§ **Exercise**
Write out the complete data exactly as written.

►

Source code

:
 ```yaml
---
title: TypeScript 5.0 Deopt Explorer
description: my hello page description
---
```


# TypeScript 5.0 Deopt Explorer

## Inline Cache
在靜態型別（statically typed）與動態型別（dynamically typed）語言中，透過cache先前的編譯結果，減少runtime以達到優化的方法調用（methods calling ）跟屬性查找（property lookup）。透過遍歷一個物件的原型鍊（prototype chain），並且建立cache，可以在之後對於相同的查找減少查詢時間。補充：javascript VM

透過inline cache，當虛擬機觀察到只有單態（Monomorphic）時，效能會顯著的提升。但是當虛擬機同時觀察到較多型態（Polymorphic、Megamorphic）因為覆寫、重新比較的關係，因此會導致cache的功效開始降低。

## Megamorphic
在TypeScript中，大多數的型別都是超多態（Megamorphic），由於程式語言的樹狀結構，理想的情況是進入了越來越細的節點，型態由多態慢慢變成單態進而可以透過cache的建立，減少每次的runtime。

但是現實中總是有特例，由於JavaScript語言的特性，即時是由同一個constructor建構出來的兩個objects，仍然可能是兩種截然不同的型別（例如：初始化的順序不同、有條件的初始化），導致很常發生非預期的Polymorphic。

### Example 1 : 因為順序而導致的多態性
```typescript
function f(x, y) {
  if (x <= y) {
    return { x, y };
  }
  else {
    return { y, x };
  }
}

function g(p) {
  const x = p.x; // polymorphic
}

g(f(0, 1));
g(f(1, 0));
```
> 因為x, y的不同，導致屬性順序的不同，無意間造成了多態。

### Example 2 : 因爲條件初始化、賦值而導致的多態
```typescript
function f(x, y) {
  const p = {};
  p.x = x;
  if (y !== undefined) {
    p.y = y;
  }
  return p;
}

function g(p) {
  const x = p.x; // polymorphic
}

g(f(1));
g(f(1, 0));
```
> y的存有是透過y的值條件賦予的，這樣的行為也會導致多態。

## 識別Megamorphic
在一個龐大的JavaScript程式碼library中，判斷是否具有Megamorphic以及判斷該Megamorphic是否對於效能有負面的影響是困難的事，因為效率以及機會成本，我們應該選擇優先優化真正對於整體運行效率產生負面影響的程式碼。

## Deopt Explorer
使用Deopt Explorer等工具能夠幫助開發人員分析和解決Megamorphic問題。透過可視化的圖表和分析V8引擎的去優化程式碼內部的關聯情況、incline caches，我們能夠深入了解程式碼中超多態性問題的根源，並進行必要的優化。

◄

§ **Expected answer**
Source code

:
 ```yaml
---
title: TypeScript 5.0 Deopt Explorer
description: my hello page description
---
```


# TypeScript 5.0 Deopt Explorer

## Inline Cache
在靜態型別（statically typed）與動態型別（dynamically typed）語言中，透過cache先前的編譯結果，減少runtime以達到優化的方法調用（methods calling ）跟屬性查找（property lookup）。透過遍歷一個物件的原型鍊（prototype chain），並且建立cache，可以在之後對於相同的查找減少查詢時間。補充：javascript VM

透過inline cache，當虛擬機觀察到只有單態（Monomorphic）時，效能會顯著的提升。但是當虛擬機同時觀察到較多型態（Polymorphic、Megamorphic）因為覆寫、重新比較的關係，因此會導致cache的功效開始降低。

## Megamorphic
在TypeScript中，大多數的型別都是超多態（Megamorphic），由於程式語言的樹狀結構，理想的情況是進入了越來越細的節點，型態由多態慢慢變成單態進而可以透過cache的建立，減少每次的runtime。

但是現實中總是有特例，由於JavaScript語言的特性，即時是由同一個constructor建構出來的兩個objects，仍然可能是兩種截然不同的型別（例如：初始化的順序不同、有條件的初始化），導致很常發生非預期的Polymorphic。

### Example 1 : 因為順序而導致的多態性
```typescript
function f(x, y) {
  if (x <= y) {
    return { x, y };
  }
  else {
    return { y, x };
  }
}

function g(p) {
  const x = p.x; // polymorphic
}

g(f(0, 1));
g(f(1, 0));
```
> 因為x, y的不同，導致屬性順序的不同，無意間造成了多態。

### Example 2 : 因爲條件初始化、賦值而導致的多態
```typescript
function f(x, y) {
  const p = {};
  p.x = x;
  if (y !== undefined) {
    p.y = y;
  }
  return p;
}

function g(p) {
  const x = p.x; // polymorphic
}

g(f(1));
g(f(1, 0));
```
> y的存有是透過y的值條件賦予的，這樣的行為也會導致多態。

## 識別Megamorphic
在一個龐大的JavaScript程式碼library中，判斷是否具有Megamorphic以及判斷該Megamorphic是否對於效能有負面的影響是困難的事，因為效率以及機會成本，我們應該選擇優先優化真正對於整體運行效率產生負面影響的程式碼。

## Deopt Explorer
使用Deopt Explorer等工具能夠幫助開發人員分析和解決Megamorphic問題。透過可視化的圖表和分析V8引擎的去優化程式碼內部的關聯情況、incline caches，我們能夠深入了解程式碼中超多態性問題的根源，並進行必要的優化。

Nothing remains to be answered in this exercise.